Recorded data
+ + + + + + +

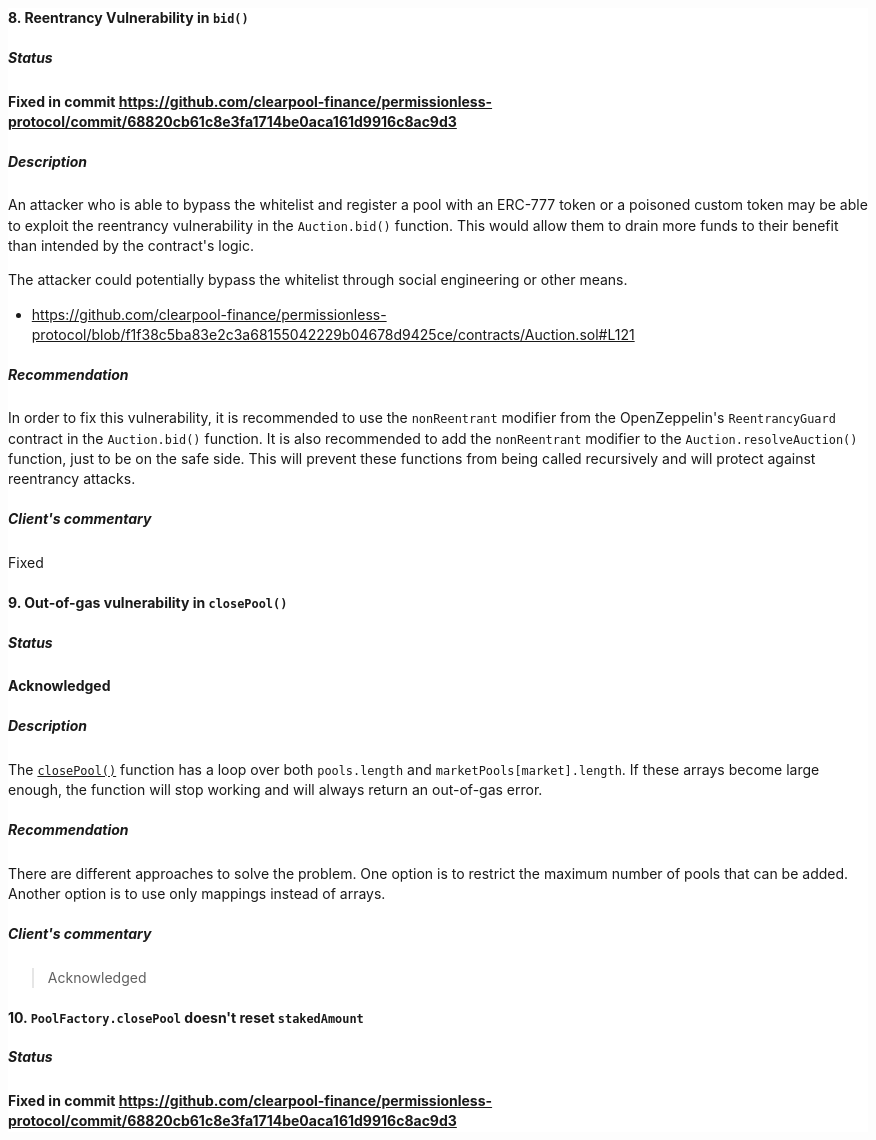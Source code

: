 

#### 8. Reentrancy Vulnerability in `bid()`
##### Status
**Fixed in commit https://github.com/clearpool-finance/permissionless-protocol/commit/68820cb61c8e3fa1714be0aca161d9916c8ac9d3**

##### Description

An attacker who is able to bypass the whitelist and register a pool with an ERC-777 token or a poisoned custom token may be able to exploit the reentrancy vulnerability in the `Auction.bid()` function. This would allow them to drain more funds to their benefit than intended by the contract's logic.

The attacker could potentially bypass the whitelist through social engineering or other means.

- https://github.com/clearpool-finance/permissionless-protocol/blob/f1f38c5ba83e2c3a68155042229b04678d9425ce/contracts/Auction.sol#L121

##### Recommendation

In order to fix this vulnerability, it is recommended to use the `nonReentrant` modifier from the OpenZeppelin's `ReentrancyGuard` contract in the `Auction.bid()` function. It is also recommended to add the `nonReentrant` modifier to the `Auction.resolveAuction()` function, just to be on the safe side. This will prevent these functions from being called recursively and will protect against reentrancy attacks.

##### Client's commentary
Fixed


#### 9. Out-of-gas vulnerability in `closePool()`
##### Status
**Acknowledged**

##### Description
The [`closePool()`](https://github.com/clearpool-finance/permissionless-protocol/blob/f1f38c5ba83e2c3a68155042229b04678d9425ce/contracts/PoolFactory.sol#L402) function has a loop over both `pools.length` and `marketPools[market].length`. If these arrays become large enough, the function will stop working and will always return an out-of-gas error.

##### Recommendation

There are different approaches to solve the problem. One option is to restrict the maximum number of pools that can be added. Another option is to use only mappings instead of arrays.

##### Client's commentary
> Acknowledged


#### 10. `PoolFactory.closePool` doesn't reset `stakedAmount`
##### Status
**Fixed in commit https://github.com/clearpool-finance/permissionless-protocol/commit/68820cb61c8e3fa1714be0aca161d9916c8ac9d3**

+ + + + + + +

◆ **Task to carry out**:
Skip every image and output the remaining records exactly.

◆ **Your response**:
Source code

: 

#### 8. Reentrancy Vulnerability in `bid()`
##### Status
**Fixed in commit https://github.com/clearpool-finance/permissionless-protocol/commit/68820cb61c8e3fa1714be0aca161d9916c8ac9d3**

##### Description

An attacker who is able to bypass the whitelist and register a pool with an ERC-777 token or a poisoned custom token may be able to exploit the reentrancy vulnerability in the `Auction.bid()` function. This would allow them to drain more funds to their benefit than intended by the contract's logic.

The attacker could potentially bypass the whitelist through social engineering or other means.

- https://github.com/clearpool-finance/permissionless-protocol/blob/f1f38c5ba83e2c3a68155042229b04678d9425ce/contracts/Auction.sol#L121

##### Recommendation

In order to fix this vulnerability, it is recommended to use the `nonReentrant` modifier from the OpenZeppelin's `ReentrancyGuard` contract in the `Auction.bid()` function. It is also recommended to add the `nonReentrant` modifier to the `Auction.resolveAuction()` function, just to be on the safe side. This will prevent these functions from being called recursively and will protect against reentrancy attacks.

##### Client's commentary
Fixed


#### 9. Out-of-gas vulnerability in `closePool()`
##### Status
**Acknowledged**

##### Description
The [`closePool()`](https://github.com/clearpool-finance/permissionless-protocol/blob/f1f38c5ba83e2c3a68155042229b04678d9425ce/contracts/PoolFactory.sol#L402) function has a loop over both `pools.length` and `marketPools[market].length`. If these arrays become large enough, the function will stop working and will always return an out-of-gas error.

##### Recommendation

There are different approaches to solve the problem. One option is to restrict the maximum number of pools that can be added. Another option is to use only mappings instead of arrays.

##### Client's commentary
> Acknowledged


#### 10. `PoolFactory.closePool` doesn't reset `stakedAmount`
##### Status
**Fixed in commit https://github.com/clearpool-finance/permissionless-protocol/commit/68820cb61c8e3fa1714be0aca161d9916c8ac9d3**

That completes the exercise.